● **Activity**
Lines with "biệt": pull these out of the listing below.
------------
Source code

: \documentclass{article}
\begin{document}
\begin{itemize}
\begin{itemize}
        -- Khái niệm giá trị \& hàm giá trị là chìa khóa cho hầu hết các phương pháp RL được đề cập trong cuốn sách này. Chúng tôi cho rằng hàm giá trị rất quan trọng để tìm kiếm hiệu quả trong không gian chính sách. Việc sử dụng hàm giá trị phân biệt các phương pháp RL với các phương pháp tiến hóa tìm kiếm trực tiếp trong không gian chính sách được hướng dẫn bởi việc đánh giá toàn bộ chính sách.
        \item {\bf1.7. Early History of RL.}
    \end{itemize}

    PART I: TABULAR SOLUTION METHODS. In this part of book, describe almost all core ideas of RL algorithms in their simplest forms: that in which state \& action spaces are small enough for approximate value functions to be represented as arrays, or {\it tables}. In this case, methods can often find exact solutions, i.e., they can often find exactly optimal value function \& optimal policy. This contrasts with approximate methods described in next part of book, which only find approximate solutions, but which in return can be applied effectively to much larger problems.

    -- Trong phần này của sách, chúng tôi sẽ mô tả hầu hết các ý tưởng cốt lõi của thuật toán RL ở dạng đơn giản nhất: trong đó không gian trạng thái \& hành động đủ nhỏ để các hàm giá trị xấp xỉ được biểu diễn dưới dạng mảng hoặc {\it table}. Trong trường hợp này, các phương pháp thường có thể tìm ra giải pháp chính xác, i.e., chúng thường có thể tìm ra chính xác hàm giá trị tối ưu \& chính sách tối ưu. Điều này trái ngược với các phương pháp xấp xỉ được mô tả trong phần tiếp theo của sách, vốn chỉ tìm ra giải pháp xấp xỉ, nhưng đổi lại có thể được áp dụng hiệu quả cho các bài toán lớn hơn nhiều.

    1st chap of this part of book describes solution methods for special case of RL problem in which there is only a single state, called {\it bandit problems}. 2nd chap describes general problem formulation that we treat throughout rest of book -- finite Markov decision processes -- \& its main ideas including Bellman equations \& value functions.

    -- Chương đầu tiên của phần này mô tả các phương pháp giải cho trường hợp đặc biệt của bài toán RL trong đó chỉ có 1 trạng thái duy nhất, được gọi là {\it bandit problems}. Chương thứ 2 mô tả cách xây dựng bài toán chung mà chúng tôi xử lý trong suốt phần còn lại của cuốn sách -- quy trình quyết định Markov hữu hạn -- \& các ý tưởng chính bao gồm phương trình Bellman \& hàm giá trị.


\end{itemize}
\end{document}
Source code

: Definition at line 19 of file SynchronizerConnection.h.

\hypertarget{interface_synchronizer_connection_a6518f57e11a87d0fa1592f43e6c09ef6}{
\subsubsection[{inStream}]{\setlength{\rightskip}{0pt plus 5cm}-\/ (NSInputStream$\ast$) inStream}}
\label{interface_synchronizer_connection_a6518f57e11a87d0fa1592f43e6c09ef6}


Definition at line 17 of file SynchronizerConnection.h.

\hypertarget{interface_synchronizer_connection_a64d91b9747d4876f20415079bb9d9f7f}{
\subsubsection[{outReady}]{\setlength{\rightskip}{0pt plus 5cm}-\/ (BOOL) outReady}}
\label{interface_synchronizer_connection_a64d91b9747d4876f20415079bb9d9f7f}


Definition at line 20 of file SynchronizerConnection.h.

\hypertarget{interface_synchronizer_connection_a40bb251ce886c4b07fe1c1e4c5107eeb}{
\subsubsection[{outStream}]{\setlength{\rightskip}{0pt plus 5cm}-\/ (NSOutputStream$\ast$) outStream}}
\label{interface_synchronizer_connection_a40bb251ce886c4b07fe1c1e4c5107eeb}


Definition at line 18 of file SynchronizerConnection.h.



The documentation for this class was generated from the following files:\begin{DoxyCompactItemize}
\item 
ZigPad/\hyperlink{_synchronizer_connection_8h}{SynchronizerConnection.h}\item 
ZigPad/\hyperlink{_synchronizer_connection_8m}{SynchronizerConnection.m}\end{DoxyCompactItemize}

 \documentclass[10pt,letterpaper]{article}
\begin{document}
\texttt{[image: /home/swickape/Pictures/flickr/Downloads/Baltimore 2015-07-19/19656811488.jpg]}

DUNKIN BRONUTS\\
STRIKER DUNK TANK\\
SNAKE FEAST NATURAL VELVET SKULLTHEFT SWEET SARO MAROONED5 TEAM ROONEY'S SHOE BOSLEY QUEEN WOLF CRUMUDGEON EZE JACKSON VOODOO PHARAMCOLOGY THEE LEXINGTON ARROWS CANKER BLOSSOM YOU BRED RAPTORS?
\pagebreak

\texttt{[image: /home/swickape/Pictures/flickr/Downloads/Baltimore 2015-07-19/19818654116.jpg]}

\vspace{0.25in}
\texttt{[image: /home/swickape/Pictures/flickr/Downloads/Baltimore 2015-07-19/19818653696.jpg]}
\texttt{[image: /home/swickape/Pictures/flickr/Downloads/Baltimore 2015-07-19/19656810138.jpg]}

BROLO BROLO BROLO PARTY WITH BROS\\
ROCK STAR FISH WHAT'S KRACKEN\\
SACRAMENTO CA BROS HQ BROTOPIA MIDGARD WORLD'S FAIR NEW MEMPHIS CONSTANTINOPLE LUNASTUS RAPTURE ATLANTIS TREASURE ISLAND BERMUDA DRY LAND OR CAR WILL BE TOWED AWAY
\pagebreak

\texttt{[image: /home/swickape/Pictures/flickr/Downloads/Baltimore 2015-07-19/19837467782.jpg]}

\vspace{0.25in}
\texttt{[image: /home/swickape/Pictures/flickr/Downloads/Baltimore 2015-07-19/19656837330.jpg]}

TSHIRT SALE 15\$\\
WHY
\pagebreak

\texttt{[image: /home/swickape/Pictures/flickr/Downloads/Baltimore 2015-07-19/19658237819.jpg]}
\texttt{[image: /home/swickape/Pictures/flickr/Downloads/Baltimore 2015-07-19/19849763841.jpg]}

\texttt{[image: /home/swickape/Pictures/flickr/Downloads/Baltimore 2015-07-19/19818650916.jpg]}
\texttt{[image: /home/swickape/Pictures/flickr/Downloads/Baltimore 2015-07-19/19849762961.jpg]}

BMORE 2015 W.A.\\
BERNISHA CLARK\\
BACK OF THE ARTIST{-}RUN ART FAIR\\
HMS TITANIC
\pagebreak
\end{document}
------------
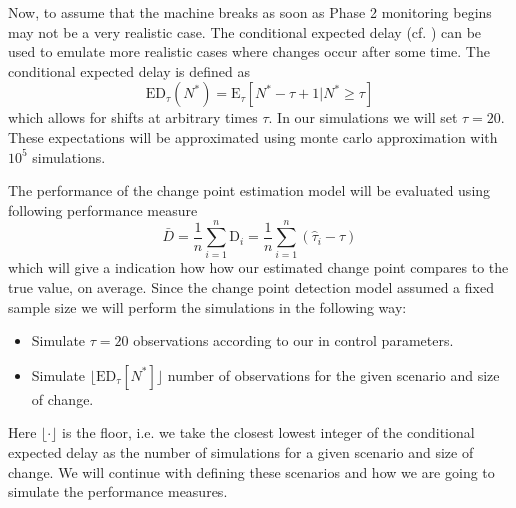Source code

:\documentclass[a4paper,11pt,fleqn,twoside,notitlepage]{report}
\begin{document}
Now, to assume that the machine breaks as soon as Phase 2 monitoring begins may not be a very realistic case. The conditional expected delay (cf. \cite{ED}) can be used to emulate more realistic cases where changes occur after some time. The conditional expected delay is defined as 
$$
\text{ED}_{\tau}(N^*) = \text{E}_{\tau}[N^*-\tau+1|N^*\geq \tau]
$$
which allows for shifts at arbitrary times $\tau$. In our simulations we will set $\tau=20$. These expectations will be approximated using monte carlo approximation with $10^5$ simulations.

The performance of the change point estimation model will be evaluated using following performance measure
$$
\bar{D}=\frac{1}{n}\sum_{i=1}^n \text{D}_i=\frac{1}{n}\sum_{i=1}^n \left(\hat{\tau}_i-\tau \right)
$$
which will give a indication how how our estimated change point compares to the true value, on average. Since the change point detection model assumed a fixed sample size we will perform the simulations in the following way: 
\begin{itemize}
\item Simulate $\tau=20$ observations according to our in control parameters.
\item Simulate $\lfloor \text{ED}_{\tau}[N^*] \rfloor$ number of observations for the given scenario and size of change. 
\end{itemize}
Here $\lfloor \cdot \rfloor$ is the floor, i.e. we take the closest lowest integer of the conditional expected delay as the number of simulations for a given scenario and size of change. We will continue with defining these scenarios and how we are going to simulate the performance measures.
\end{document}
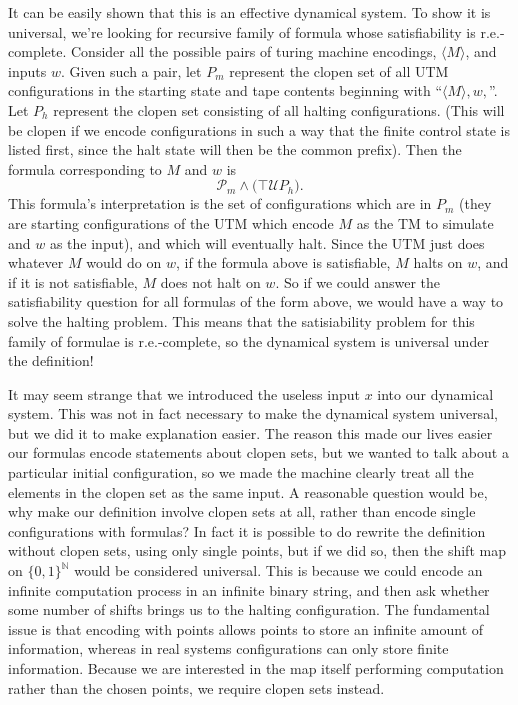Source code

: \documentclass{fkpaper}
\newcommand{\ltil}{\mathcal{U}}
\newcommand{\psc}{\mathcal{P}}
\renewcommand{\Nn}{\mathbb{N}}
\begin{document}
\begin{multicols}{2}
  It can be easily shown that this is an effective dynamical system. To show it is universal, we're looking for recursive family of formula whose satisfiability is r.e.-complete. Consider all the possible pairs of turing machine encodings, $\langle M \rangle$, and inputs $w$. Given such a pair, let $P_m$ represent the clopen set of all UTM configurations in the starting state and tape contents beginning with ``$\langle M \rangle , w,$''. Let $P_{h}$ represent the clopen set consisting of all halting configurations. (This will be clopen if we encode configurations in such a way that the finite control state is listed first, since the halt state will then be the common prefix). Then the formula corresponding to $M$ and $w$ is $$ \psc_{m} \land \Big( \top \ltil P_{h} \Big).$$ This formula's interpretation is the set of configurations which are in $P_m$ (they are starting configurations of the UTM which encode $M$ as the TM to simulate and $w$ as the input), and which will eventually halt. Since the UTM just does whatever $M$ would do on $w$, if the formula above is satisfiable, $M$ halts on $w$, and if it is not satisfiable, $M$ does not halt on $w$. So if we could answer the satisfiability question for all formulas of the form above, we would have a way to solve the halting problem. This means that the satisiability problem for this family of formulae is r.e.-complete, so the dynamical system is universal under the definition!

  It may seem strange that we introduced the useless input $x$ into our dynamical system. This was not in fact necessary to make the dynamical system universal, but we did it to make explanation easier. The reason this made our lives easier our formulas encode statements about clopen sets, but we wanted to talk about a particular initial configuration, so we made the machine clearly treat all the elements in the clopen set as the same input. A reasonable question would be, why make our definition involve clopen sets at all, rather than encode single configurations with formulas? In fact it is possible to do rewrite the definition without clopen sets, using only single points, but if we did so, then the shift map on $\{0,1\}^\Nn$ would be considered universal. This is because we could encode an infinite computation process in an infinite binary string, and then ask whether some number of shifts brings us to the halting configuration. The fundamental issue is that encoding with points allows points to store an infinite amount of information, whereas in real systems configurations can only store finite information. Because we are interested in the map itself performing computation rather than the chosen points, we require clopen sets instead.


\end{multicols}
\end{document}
------------
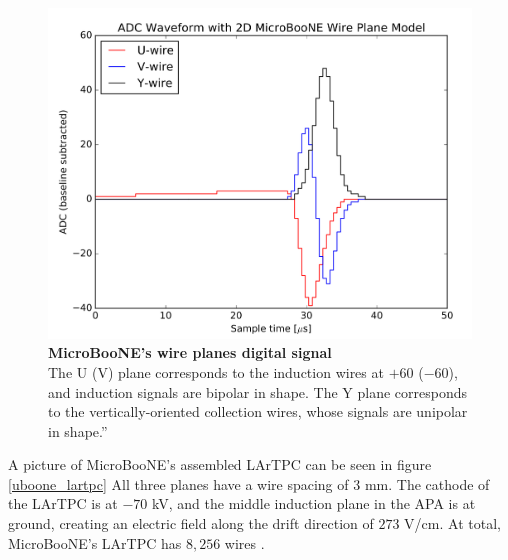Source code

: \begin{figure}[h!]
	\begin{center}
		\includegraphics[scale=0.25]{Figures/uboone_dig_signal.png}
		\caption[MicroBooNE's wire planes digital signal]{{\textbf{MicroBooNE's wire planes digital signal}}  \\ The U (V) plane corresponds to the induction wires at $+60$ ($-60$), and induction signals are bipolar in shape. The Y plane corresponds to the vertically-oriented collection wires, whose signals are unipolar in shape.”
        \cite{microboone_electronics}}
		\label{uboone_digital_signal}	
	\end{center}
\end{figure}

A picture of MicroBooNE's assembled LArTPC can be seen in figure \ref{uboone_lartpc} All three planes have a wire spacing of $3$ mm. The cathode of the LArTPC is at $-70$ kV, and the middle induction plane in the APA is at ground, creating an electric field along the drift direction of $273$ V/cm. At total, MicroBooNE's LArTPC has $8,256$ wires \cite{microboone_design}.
------------
● **Written reply**
        -- Khái niệm giá trị \& hàm giá trị là chìa khóa cho hầu hết các phương pháp RL được đề cập trong cuốn sách này. Chúng tôi cho rằng hàm giá trị rất quan trọng để tìm kiếm hiệu quả trong không gian chính sách. Việc sử dụng hàm giá trị phân biệt các phương pháp RL với các phương pháp tiến hóa tìm kiếm trực tiếp trong không gian chính sách được hướng dẫn bởi việc đánh giá toàn bộ chính sách.
    -- Chương đầu tiên của phần này mô tả các phương pháp giải cho trường hợp đặc biệt của bài toán RL trong đó chỉ có 1 trạng thái duy nhất, được gọi là {\it bandit problems}. Chương thứ 2 mô tả cách xây dựng bài toán chung mà chúng tôi xử lý trong suốt phần còn lại của cuốn sách -- quy trình quyết định Markov hữu hạn -- \& các ý tưởng chính bao gồm phương trình Bellman \& hàm giá trị.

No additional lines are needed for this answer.